Show every line of the data below that includes the word "project".

[EXTRACTED MATERIAL — start]

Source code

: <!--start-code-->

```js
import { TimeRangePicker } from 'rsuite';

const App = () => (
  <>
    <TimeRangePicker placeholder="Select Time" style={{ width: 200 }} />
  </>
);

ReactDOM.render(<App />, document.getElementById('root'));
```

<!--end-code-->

[EXTRACTED MATERIAL — finish]
[EXTRACTED MATERIAL — start]

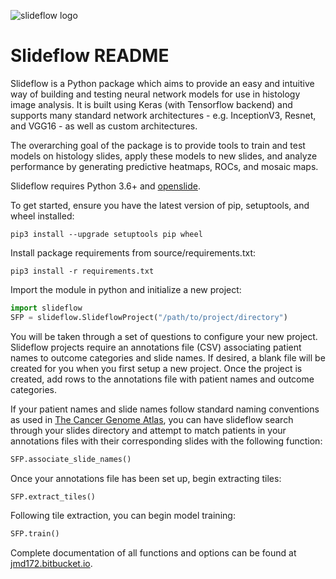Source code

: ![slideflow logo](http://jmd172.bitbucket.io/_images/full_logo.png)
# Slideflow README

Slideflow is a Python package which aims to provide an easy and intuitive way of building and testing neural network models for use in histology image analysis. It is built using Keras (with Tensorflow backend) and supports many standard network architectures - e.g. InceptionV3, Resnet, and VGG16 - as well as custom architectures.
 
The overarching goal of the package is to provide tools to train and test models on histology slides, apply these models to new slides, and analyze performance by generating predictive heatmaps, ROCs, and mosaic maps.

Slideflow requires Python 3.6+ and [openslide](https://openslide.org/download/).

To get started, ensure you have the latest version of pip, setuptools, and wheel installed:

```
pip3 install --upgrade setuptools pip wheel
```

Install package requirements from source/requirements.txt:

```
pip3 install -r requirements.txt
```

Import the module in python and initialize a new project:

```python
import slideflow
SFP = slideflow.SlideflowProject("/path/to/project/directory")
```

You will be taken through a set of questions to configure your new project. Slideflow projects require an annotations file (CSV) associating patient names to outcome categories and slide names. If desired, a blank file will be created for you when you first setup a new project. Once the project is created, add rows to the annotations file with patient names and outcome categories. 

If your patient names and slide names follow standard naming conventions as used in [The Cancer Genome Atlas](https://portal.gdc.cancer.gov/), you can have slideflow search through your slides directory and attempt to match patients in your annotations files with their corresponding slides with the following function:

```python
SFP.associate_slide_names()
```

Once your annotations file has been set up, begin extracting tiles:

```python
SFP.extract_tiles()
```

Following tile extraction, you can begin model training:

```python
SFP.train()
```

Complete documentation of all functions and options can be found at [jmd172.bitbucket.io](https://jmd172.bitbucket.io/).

[EXTRACTED MATERIAL — finish]

ANSWER SECTION:
Import the module in python and initialize a new project:
SFP = slideflow.SlideflowProject("/path/to/project/directory")
You will be taken through a set of questions to configure your new project. Slideflow projects require an annotations file (CSV) associating patient names to outcome categories and slide names. If desired, a blank file will be created for you when you first setup a new project. Once the project is created, add rows to the annotations file with patient names and outcome categories. 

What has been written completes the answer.